▶ [TASK STATEMENT] Every record must be repeated precisely as it stands.

▶ [TASK MATERIAL]
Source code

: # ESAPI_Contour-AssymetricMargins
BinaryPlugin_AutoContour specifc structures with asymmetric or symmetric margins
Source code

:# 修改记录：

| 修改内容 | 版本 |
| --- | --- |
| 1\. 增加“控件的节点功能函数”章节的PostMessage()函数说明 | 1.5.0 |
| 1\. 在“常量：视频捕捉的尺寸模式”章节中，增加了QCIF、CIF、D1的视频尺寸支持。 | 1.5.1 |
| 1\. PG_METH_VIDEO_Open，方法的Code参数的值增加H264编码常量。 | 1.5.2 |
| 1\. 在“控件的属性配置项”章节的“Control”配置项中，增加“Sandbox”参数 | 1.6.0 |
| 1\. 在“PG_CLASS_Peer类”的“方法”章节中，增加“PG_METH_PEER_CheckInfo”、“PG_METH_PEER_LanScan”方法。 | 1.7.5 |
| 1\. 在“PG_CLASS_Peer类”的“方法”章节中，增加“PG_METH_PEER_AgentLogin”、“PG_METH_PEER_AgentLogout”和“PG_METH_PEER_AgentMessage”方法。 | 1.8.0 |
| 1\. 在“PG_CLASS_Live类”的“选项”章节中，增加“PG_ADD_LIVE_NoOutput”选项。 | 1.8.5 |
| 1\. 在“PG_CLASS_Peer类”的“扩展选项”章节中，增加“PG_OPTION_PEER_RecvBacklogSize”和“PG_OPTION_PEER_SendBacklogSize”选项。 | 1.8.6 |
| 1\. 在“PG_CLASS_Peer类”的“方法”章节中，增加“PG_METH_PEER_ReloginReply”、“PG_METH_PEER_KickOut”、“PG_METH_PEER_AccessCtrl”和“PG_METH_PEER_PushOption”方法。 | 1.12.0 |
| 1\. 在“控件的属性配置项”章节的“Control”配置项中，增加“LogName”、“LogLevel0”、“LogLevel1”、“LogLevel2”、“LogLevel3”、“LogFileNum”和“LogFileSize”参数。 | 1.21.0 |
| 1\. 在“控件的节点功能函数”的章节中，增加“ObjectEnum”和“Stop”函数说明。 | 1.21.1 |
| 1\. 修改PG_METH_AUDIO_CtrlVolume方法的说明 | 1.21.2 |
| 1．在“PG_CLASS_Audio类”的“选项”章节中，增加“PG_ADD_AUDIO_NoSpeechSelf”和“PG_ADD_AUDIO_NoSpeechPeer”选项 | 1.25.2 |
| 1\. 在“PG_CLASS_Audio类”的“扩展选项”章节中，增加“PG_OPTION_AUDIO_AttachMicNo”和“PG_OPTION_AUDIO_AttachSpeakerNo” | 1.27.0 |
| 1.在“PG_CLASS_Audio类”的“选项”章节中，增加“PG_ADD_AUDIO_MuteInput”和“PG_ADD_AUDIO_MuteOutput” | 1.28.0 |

▶ [RESULT OF THIS EXERCISE]
Source code

: # ESAPI_Contour-AssymetricMargins
BinaryPlugin_AutoContour specifc structures with asymmetric or symmetric margins
Source code

:# 修改记录：

| 修改内容 | 版本 |
| --- | --- |
| 1\. 增加“控件的节点功能函数”章节的PostMessage()函数说明 | 1.5.0 |
| 1\. 在“常量：视频捕捉的尺寸模式”章节中，增加了QCIF、CIF、D1的视频尺寸支持。 | 1.5.1 |
| 1\. PG_METH_VIDEO_Open，方法的Code参数的值增加H264编码常量。 | 1.5.2 |
| 1\. 在“控件的属性配置项”章节的“Control”配置项中，增加“Sandbox”参数 | 1.6.0 |
| 1\. 在“PG_CLASS_Peer类”的“方法”章节中，增加“PG_METH_PEER_CheckInfo”、“PG_METH_PEER_LanScan”方法。 | 1.7.5 |
| 1\. 在“PG_CLASS_Peer类”的“方法”章节中，增加“PG_METH_PEER_AgentLogin”、“PG_METH_PEER_AgentLogout”和“PG_METH_PEER_AgentMessage”方法。 | 1.8.0 |
| 1\. 在“PG_CLASS_Live类”的“选项”章节中，增加“PG_ADD_LIVE_NoOutput”选项。 | 1.8.5 |
| 1\. 在“PG_CLASS_Peer类”的“扩展选项”章节中，增加“PG_OPTION_PEER_RecvBacklogSize”和“PG_OPTION_PEER_SendBacklogSize”选项。 | 1.8.6 |
| 1\. 在“PG_CLASS_Peer类”的“方法”章节中，增加“PG_METH_PEER_ReloginReply”、“PG_METH_PEER_KickOut”、“PG_METH_PEER_AccessCtrl”和“PG_METH_PEER_PushOption”方法。 | 1.12.0 |
| 1\. 在“控件的属性配置项”章节的“Control”配置项中，增加“LogName”、“LogLevel0”、“LogLevel1”、“LogLevel2”、“LogLevel3”、“LogFileNum”和“LogFileSize”参数。 | 1.21.0 |
| 1\. 在“控件的节点功能函数”的章节中，增加“ObjectEnum”和“Stop”函数说明。 | 1.21.1 |
| 1\. 修改PG_METH_AUDIO_CtrlVolume方法的说明 | 1.21.2 |
| 1．在“PG_CLASS_Audio类”的“选项”章节中，增加“PG_ADD_AUDIO_NoSpeechSelf”和“PG_ADD_AUDIO_NoSpeechPeer”选项 | 1.25.2 |
| 1\. 在“PG_CLASS_Audio类”的“扩展选项”章节中，增加“PG_OPTION_AUDIO_AttachMicNo”和“PG_OPTION_AUDIO_AttachSpeakerNo” | 1.27.0 |
| 1.在“PG_CLASS_Audio类”的“选项”章节中，增加“PG_ADD_AUDIO_MuteInput”和“PG_ADD_AUDIO_MuteOutput” | 1.28.0 |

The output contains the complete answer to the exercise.